Esai

Peristiwa Tahkim; Awal Mula Munculnya Sekte Teologi dalam Islam

×

Peristiwa Tahkim; Awal Mula Munculnya Sekte Teologi dalam Islam

Sebarkan artikel ini
lustrasi- pixabay- karya ha11ok
lustrasi- pixabay- karya ha11ok

Urupedia-Harun Nasution mencatat bahwa memang agak aneh bagi Islam, jika permasalahan pertama yang muncul dalam dunia Islam bukanlah masalah teologi melanikan politik. Persoalan mendasar di bidang politik ini akhirnya merambah dan menyentuh ranah teologi.[1]  Munculnya beberapa sekte dan sempalan dari Islam diawali dari peristiwa tahkim/abitrase. Peristiwa tahkim ini dilatarbelakangi oleh peperangan yang pecah antara pendukung Muawiyah dan Ali bin Abi Thalib. Sepeninggal Usman, tampu pemerintahan Islam mengalami sejarah yang begitu pelik.

Ketika Usman bin Affan meninggal dunia, calon terkuat yang menjadi khalifah jatuh di tangan Ali. Namun, di sisi lain ia juga mendapatkan tantangan dari golongan lain yang menginginkan kursi kekhalifahan. Tantangan pertama terutama berasal dari Thalhah dan Zubeir yang mendapatkan sokongan dari Aisyah. Thalhah dan Zubeir melakukan perlawanan terhadap Ali karena mereka menduga kuat bahwa ia terlibat dalam pembunuhan Usman bin Affan.[2]  Hal ini dilandasi karena Ali pun tak kunjung menghukum para pembunuh Usman. Pembunuh Usman itu berasal dari Mesir yang bernama Muhammad bin Abu Bakr. Sementara Muhammad bin Abu Bakr adalah anak angkat Ali. Ali tak segera memberikan tindakan tegas untuknya dan malah mengangkatnya menjadi Gubernur Mesir.[3]

Sementara tantangan kedua berasal dari Muawiyah, Gubernur Damaskus yang memiliki pertalian darah yang dekat dengan Usman. Dengan adanya perlawanan tersebut, maka pecahlah Perang Siffin, perang yang terjadi antara Muawiyah dan Ali. Ketika peperangan terjadi, tentara Ali sebenarnya dapat mendeask pasukan Muawiyah sehingga bisa melarikan diri. Namun Amru bin Ash, tangan kanan Muawiyah meminta untuk berdamai dengan mengangkat Al Quran. Akhirnya Qurra’ pihak Ali mendesak untuk mengangkatnya sehingga dengan jalan itu diambillah jalan perdamaian melalui abitrase.

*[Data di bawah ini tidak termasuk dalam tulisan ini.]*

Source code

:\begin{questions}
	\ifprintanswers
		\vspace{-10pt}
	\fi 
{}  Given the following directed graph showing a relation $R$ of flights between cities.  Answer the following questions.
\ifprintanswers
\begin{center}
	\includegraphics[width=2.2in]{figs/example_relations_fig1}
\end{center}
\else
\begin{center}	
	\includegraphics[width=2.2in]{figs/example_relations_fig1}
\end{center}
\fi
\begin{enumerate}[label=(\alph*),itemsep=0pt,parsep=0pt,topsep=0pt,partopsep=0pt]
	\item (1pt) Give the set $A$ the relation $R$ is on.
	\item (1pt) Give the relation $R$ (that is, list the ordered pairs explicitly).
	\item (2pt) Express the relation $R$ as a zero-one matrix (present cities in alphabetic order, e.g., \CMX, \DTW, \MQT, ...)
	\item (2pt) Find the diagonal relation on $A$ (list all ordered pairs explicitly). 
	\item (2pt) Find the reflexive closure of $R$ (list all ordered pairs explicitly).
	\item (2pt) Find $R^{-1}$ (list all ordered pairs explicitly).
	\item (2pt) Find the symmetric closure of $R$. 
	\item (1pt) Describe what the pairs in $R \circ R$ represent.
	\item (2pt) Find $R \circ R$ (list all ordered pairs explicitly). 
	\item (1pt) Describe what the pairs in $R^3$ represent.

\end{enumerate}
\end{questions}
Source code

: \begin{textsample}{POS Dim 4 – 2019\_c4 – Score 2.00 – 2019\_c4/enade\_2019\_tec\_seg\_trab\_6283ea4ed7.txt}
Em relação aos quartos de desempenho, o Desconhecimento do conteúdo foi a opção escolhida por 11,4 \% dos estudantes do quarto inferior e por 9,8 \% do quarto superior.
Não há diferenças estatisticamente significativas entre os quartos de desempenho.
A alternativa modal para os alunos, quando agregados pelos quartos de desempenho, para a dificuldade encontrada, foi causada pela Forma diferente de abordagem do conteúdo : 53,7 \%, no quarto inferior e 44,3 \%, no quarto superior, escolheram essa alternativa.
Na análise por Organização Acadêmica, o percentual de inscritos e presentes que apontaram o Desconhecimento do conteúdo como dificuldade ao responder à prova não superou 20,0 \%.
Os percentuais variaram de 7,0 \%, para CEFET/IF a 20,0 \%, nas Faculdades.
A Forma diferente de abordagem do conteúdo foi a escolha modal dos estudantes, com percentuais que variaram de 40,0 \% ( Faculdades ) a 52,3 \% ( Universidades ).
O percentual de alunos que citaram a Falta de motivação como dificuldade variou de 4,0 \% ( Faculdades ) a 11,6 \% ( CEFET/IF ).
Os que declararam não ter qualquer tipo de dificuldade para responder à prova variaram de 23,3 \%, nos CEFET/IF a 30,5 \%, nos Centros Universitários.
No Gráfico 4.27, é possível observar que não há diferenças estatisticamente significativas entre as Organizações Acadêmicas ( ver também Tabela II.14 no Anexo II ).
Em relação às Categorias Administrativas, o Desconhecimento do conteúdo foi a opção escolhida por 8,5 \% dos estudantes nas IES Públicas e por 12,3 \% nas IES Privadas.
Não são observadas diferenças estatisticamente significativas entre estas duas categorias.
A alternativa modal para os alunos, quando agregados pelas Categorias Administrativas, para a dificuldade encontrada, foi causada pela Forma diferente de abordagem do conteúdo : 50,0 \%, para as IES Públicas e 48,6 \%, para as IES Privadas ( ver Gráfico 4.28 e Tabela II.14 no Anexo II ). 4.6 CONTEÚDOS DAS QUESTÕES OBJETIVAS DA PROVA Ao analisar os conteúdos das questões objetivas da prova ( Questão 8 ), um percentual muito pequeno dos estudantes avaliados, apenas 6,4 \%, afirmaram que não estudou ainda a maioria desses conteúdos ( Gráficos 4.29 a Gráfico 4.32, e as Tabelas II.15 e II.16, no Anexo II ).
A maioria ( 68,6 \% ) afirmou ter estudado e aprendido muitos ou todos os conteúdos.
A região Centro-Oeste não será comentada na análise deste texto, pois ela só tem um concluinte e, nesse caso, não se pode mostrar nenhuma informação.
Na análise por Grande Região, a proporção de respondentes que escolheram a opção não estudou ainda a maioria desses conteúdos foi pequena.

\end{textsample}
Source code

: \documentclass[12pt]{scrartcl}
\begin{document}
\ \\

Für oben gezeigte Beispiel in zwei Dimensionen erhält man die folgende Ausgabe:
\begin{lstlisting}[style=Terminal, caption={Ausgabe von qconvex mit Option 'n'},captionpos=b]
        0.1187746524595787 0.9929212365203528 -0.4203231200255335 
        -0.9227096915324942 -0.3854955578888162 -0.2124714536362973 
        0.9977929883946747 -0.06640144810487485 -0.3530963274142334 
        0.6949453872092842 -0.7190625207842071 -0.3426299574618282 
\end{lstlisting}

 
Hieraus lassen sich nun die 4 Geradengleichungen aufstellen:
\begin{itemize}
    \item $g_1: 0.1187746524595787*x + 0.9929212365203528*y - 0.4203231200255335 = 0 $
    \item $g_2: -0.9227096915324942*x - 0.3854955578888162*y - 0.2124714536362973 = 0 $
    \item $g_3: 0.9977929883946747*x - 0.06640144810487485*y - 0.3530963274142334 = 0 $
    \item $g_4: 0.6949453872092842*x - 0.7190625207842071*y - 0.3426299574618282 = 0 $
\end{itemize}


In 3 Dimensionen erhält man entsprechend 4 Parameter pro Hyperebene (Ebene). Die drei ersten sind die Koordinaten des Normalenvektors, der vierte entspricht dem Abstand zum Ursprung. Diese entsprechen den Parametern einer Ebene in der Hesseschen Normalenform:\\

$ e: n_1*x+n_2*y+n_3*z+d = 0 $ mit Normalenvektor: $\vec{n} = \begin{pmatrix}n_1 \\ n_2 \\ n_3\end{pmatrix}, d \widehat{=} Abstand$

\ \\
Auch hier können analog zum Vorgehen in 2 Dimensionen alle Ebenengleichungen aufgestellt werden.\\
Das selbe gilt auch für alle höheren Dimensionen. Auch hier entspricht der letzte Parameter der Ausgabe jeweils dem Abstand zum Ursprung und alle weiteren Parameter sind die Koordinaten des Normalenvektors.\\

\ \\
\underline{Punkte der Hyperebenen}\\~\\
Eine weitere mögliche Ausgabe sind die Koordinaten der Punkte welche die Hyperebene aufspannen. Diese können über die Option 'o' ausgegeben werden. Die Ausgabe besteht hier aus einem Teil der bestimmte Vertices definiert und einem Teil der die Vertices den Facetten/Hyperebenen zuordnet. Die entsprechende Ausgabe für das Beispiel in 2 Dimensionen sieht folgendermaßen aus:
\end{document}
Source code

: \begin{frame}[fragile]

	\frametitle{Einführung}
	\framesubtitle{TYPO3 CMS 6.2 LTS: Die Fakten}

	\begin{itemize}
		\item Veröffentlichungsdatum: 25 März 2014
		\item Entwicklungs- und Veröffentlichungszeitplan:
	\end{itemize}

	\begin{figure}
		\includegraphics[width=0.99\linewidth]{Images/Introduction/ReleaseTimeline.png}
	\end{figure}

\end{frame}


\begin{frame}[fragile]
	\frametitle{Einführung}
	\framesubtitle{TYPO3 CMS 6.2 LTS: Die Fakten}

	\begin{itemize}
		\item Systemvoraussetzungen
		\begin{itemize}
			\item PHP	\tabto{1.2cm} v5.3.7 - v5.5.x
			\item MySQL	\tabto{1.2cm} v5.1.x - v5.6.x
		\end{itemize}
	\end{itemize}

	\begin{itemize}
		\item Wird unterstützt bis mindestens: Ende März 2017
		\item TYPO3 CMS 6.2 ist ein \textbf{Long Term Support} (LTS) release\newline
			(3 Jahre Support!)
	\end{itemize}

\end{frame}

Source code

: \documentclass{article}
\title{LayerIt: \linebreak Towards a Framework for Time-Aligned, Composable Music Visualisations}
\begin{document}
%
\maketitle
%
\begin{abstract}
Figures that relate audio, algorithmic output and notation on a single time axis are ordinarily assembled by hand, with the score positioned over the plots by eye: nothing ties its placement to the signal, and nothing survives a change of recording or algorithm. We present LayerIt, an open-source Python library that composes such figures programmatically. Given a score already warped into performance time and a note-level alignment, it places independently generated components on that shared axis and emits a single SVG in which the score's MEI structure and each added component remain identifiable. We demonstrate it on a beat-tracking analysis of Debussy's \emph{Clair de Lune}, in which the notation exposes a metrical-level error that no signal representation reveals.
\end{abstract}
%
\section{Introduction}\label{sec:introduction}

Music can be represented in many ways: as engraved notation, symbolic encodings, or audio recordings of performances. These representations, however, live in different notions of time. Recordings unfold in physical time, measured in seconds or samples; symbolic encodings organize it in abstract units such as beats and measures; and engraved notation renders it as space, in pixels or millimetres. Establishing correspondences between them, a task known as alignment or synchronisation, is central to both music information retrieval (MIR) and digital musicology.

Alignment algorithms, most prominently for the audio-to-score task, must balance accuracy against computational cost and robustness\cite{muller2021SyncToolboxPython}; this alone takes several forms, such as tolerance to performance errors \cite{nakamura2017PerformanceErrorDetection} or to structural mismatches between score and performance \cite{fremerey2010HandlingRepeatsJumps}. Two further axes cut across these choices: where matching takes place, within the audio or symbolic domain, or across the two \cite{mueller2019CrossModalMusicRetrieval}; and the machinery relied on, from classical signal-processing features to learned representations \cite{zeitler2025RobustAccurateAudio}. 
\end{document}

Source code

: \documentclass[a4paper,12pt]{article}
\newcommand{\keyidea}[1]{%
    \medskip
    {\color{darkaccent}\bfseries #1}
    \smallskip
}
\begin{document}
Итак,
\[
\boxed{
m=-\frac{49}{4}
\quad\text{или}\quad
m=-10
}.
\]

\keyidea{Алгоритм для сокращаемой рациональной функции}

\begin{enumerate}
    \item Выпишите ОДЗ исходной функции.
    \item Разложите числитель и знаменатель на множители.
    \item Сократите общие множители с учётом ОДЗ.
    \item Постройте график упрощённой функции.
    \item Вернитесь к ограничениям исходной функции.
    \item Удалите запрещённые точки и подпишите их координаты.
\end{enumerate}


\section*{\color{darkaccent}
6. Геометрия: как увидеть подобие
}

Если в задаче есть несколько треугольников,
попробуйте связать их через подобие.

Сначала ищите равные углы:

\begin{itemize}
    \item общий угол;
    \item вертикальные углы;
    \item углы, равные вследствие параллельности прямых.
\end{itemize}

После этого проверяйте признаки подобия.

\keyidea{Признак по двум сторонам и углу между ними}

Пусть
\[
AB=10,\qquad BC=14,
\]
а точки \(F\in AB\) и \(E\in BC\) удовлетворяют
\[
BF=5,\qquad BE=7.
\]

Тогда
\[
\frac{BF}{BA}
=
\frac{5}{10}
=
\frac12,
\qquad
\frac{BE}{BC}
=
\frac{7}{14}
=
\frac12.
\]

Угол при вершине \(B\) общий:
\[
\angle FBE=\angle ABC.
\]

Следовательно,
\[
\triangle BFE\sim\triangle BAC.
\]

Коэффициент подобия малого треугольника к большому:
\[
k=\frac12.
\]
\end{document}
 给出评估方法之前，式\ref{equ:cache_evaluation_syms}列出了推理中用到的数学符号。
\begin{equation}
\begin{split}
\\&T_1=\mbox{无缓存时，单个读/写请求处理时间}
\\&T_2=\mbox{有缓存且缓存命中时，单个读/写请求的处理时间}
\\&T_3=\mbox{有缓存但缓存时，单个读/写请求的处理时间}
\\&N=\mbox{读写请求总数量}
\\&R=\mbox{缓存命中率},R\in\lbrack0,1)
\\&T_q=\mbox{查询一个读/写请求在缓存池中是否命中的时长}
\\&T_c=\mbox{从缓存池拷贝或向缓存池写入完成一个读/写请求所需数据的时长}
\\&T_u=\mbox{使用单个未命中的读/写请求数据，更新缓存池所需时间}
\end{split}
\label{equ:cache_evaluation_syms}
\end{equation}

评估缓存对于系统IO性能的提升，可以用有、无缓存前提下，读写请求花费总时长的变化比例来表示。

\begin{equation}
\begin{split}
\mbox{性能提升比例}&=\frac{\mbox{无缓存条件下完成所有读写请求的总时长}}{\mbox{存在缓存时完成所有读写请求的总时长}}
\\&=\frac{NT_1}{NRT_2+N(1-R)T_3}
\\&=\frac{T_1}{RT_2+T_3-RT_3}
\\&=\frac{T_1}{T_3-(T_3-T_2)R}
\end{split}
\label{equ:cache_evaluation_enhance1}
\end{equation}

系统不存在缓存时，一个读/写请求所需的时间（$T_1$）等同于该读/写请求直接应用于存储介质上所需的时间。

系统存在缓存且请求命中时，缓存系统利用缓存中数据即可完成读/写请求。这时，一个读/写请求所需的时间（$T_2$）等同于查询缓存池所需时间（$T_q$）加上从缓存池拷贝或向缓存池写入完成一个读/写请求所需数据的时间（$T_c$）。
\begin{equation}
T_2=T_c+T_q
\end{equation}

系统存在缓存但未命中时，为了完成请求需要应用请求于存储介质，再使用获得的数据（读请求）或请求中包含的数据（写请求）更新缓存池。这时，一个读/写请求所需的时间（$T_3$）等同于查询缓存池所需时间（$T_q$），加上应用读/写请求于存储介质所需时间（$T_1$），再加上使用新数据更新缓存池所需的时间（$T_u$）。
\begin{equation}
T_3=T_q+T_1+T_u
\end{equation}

Sebagai juru bicara diangkatlah dua orang dari masing-masing pihak; Amru bin Ash dari pihak Muawiyah dan Abu Musa al-Asyary dari pihak Ali. Namun sayangnya terdapat kelicikan dan pembelotan yang sangat merugikan. Sebelum para juru bicara menyatakan hasil mufakat, mereka telah terlebih dahulu bermusyawarah dan bermufakat untuk menjatuhkan kedua pemimpin yang bertentangan tersebut, Ali dan Muawiyah. Sebagai tradisi, Abu Musa Al Asyari sebagai sosok tetua memberikan pengumuman terlebih dahulu kepada khalayak untuk menjatuhkan kedua pemimpin, Ali dan Muawiyah. Berbeda dengan yang telah disepakati, Amru bin Ash justru hanya menjatuhkan Ali dan menolak penjatuhan Muawiyah.[4]

Peristiwa tersebut sangat merugikan pihak Ali sehingga Muawiyah naik kedudukan menjadi khalifah yang tidak resmi. Ali pun menolak putusan itu sehingga ia tidak meletakkan tampu kepemimpinanya hingga wafat terbunuh pada 661 M. tentara pihak Ali pun tidak setuju dengan putusan abitrase yang penuh tipu muslihat tersebut. Yang berhak memberikan putusan hanyalah Allah Swt. sehingga muncullah semboyan mereka yang berbunyi “La hukma illa lillah” yang artinya tiada hukum selain hukum dari Allah. Mereka juga memandang Ali bersalah karena telah menerima putusan tersebut. Akhirnya meninggalkan barisan Ali yang dalam sejarah Islam dikenal dengan golongan Khawarij. Karena mendapatkan pertentangan dari dua kubu (Kubu Khawarij dan Muawiyah) akhirnya Ali kuwalahan sehingga ia terbunuh.[5]

Persoalan politik di atas membawa pada timbulnya persoalan teologi. Muncullah siapa yang kafir dan siapa yang bukan kafir? Kaum Khawarij yang telah keluar dari golongan Ali berpedapat bahwa Muawiyah dan pengikutnya, Ali, dan beberapa penerima putusan abitrase semuanya kafir karena bukan merupakan hukum Allah. Mereka memiliki semboyan tersendiri “Wa man lam yahkum bimaa anzalallahu fa ulaaika humul kaafiruun,” (Qs. Al Maidah ayat 44)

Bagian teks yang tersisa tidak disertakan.